TASK INSTRUCTIONS — For the material below, output exactly the span from the line with "[](https://www.amazon.com/dp/B005699PVU/?tag=p-policy-20)" to the line with "[](https://www.amazon.com/dp/B00B7EU1I4/?tag=p-policy-20)", including both, and nothing besides.

DATASET RECORDS —
==========

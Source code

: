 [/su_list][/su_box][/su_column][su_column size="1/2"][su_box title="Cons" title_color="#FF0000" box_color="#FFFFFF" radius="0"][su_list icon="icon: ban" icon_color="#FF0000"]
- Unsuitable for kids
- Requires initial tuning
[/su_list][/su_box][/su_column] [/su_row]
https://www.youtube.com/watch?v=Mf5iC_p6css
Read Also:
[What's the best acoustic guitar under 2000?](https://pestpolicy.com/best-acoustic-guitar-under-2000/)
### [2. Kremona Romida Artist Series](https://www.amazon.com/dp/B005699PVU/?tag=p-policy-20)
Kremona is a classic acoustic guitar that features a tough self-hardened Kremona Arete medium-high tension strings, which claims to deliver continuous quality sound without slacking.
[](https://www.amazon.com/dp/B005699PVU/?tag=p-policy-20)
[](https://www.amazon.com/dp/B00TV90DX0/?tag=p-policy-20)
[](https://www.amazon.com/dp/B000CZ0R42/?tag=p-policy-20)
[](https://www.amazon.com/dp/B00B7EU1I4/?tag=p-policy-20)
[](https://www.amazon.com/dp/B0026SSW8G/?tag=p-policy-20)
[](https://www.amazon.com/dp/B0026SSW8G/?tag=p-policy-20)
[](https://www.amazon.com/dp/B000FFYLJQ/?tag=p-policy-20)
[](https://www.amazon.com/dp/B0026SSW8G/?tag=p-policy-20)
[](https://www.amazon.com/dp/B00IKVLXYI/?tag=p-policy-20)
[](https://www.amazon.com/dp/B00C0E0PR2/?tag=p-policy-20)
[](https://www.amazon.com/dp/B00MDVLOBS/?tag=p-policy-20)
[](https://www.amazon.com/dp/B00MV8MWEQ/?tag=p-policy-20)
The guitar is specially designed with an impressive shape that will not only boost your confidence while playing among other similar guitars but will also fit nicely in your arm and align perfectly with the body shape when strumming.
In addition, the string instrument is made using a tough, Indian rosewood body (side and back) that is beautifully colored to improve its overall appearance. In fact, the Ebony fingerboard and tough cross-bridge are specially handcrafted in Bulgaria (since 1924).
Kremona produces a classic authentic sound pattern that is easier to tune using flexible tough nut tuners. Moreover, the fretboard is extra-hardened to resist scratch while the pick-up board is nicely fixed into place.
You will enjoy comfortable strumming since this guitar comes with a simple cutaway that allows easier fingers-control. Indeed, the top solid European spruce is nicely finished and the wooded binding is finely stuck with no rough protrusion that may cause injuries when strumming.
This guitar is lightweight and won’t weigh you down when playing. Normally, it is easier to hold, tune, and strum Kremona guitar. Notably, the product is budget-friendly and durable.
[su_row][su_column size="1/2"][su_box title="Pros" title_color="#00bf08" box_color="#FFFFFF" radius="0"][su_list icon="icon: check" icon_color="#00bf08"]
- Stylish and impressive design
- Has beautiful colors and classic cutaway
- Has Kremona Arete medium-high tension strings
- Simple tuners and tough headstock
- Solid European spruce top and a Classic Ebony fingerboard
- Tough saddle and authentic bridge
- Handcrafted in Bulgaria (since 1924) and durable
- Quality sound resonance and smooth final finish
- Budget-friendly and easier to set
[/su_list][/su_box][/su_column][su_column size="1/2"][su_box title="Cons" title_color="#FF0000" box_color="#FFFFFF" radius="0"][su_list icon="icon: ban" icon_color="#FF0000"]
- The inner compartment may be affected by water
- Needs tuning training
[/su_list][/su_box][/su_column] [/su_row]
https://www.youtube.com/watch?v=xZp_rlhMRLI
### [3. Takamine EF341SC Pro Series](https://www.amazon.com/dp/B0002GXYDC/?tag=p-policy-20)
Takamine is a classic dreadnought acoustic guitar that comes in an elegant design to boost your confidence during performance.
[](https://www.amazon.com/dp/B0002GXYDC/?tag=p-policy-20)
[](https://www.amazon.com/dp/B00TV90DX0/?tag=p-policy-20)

==========

SOLUTION TO THIS TASK —
[](https://www.amazon.com/dp/B005699PVU/?tag=p-policy-20)
[](https://www.amazon.com/dp/B00TV90DX0/?tag=p-policy-20)
[](https://www.amazon.com/dp/B000CZ0R42/?tag=p-policy-20)
[](https://www.amazon.com/dp/B00B7EU1I4/?tag=p-policy-20)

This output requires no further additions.